The Nag’s Head was crowded, but they managed to find a couple of stools next to a table that was little more than a shelf protruding from one side of the enormous fireplace.

“It’s a shame Mum doesn’t know your father’s address, isn’t it?” Michael said, setting down two glasses of cider.

Louisa nodded, shifting her stool as he sat down beside her. The feelings he had stirred up made her feel guilty and confused. She mustn’t allow their bodies to touch again. As she sipped her drink, her forehead puckered. “What would you do?” she asked, staring into her glass. “If it was your father, I mean?”

“I think I’d try the American Embassy.” He put his half-empty glass back on the table. “There’s got to be a list of World War Two servicemen who came to this country.” He paused, rubbing his chin. “Without knowing his first name, though, it could be tough.”

“I suppose Willis is a fairly common name. I wonder how many there’d be in a place like New Orleans?”

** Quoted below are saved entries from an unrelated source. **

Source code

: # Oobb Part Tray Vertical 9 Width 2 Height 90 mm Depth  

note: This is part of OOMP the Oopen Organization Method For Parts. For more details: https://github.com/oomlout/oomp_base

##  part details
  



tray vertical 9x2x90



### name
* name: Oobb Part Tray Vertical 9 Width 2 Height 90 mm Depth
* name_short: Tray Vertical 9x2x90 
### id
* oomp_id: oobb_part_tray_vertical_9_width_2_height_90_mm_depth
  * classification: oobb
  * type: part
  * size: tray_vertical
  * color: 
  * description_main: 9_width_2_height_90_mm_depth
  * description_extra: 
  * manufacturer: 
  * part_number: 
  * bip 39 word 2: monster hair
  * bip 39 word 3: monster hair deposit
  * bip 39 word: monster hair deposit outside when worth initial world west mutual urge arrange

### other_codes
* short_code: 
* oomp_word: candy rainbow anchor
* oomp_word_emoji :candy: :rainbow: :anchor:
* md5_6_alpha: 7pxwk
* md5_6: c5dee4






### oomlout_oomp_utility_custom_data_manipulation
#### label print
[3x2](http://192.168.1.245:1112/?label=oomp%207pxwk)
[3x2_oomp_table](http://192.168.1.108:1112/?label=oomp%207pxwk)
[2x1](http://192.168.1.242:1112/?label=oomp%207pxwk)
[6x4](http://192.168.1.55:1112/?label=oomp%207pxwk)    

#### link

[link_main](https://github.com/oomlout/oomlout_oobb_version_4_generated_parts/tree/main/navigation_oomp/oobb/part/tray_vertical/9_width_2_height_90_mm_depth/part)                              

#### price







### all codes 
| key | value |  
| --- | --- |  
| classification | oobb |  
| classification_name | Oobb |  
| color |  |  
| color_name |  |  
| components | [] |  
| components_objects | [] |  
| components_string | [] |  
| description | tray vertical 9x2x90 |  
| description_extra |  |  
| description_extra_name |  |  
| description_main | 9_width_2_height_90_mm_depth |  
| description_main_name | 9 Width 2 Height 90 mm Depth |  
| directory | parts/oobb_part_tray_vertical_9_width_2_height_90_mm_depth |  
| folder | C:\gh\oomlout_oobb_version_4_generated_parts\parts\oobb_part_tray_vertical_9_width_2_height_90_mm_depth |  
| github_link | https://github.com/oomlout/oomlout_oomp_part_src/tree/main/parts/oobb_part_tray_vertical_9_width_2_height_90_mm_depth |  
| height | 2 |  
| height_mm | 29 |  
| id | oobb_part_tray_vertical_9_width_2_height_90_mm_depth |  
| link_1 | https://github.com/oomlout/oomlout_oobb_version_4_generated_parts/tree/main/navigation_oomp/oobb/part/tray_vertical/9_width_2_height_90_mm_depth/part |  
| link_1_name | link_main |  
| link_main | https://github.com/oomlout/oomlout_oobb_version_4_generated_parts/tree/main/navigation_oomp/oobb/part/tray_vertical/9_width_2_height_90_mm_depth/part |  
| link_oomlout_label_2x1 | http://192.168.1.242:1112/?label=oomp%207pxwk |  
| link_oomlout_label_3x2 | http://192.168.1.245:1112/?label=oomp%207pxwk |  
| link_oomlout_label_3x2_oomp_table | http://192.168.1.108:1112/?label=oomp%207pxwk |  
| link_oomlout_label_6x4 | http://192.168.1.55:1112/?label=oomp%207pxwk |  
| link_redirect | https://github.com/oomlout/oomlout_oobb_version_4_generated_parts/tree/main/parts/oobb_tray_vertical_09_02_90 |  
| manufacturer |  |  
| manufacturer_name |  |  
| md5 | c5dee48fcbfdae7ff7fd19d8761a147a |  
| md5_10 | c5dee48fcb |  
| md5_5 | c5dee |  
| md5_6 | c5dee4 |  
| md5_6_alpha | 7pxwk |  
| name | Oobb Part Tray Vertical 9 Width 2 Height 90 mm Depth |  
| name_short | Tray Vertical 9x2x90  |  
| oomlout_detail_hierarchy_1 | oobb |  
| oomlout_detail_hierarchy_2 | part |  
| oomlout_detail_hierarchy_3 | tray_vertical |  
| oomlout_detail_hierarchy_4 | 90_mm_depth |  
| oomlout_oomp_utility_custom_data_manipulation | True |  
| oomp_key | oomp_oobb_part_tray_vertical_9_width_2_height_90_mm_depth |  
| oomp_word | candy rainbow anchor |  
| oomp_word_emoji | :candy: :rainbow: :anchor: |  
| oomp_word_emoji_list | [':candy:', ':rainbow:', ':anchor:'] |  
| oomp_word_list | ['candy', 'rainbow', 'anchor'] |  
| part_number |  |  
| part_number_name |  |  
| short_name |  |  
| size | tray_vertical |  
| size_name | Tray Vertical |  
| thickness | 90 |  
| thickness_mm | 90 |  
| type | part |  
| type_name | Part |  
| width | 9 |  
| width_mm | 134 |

“Could be hundreds.” He thought for a moment. “The newspapers might be your best bet, you know. Mum said Jimmy’s hanging made the headlines. What if your father’s name got a mention—if he had to give evidence at the court martial, say?”

“I suppose it’s worth a try.” She looked at him. His blue eyes sparkled in the firelight. “How would I go about it?”

“I’ll do it if you like. They keep old copies of the
Express & Star
in the town library. I could pop in next week sometime.”

“Are you sure?” She found herself wishing he wasn’t so nice.

“Absolutely.” He grinned. “I quite like the idea of playing detective.”